PROBLEM REQUIREMENTS:
Set down every record below exactly as written, but leave out the pictures.

═══ SUPPLIED RECORDS ═══

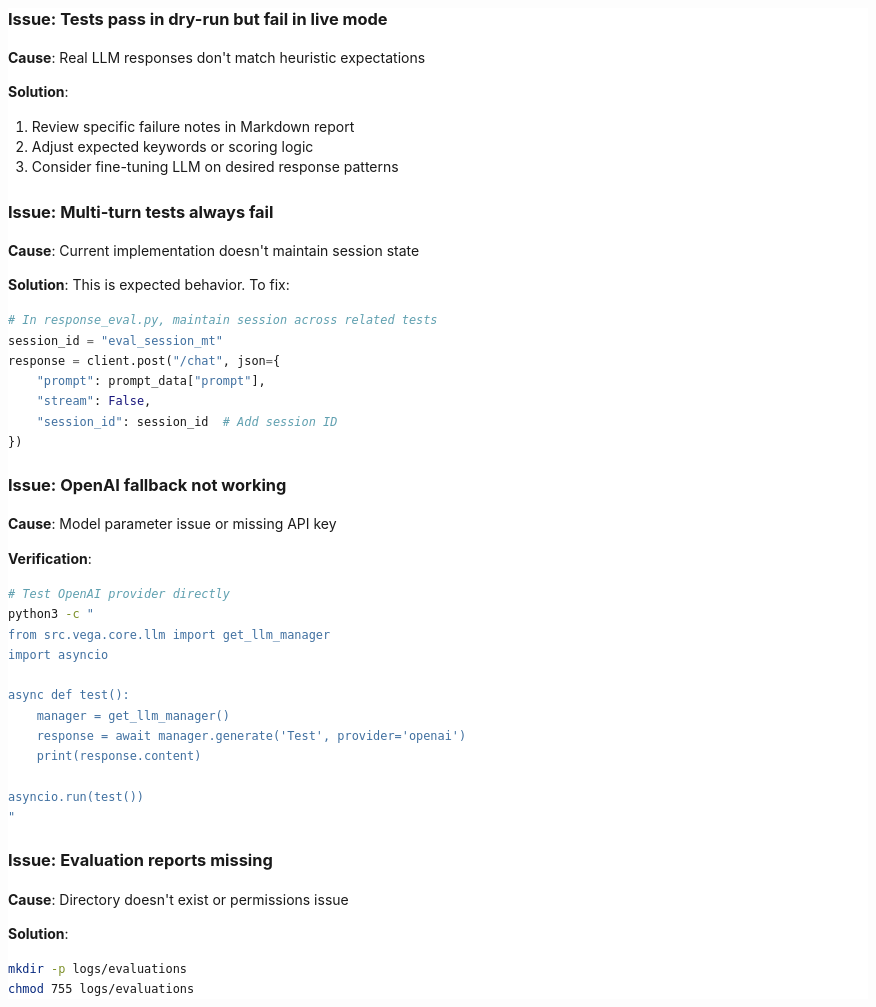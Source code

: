### Issue: Tests pass in dry-run but fail in live mode

**Cause**: Real LLM responses don't match heuristic expectations

**Solution**:

1. Review specific failure notes in Markdown report
2. Adjust expected keywords or scoring logic
3. Consider fine-tuning LLM on desired response patterns

### Issue: Multi-turn tests always fail

**Cause**: Current implementation doesn't maintain session state

**Solution**: This is expected behavior. To fix:

```python
# In response_eval.py, maintain session across related tests
session_id = "eval_session_mt"
response = client.post("/chat", json={
    "prompt": prompt_data["prompt"],
    "stream": False,
    "session_id": session_id  # Add session ID
})
```

### Issue: OpenAI fallback not working

**Cause**: Model parameter issue or missing API key

**Verification**:

```bash
# Test OpenAI provider directly
python3 -c "
from src.vega.core.llm import get_llm_manager
import asyncio

async def test():
    manager = get_llm_manager()
    response = await manager.generate('Test', provider='openai')
    print(response.content)

asyncio.run(test())
"
```

### Issue: Evaluation reports missing

**Cause**: Directory doesn't exist or permissions issue

**Solution**:

```bash
mkdir -p logs/evaluations
chmod 755 logs/evaluations
```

═══

TASK RESPONSE:
Source code

:### Issue: Tests pass in dry-run but fail in live mode

**Cause**: Real LLM responses don't match heuristic expectations

**Solution**:

1. Review specific failure notes in Markdown report
2. Adjust expected keywords or scoring logic
3. Consider fine-tuning LLM on desired response patterns

### Issue: Multi-turn tests always fail

**Cause**: Current implementation doesn't maintain session state

**Solution**: This is expected behavior. To fix:

```python
# In response_eval.py, maintain session across related tests
session_id = "eval_session_mt"
response = client.post("/chat", json={
    "prompt": prompt_data["prompt"],
    "stream": False,
    "session_id": session_id  # Add session ID
})
```

### Issue: OpenAI fallback not working

**Cause**: Model parameter issue or missing API key

**Verification**:

```bash
# Test OpenAI provider directly
python3 -c "
from src.vega.core.llm import get_llm_manager
import asyncio

async def test():
    manager = get_llm_manager()
    response = await manager.generate('Test', provider='openai')
    print(response.content)

asyncio.run(test())
"
```

### Issue: Evaluation reports missing

**Cause**: Directory doesn't exist or permissions issue

**Solution**:

```bash
mkdir -p logs/evaluations
chmod 755 logs/evaluations
```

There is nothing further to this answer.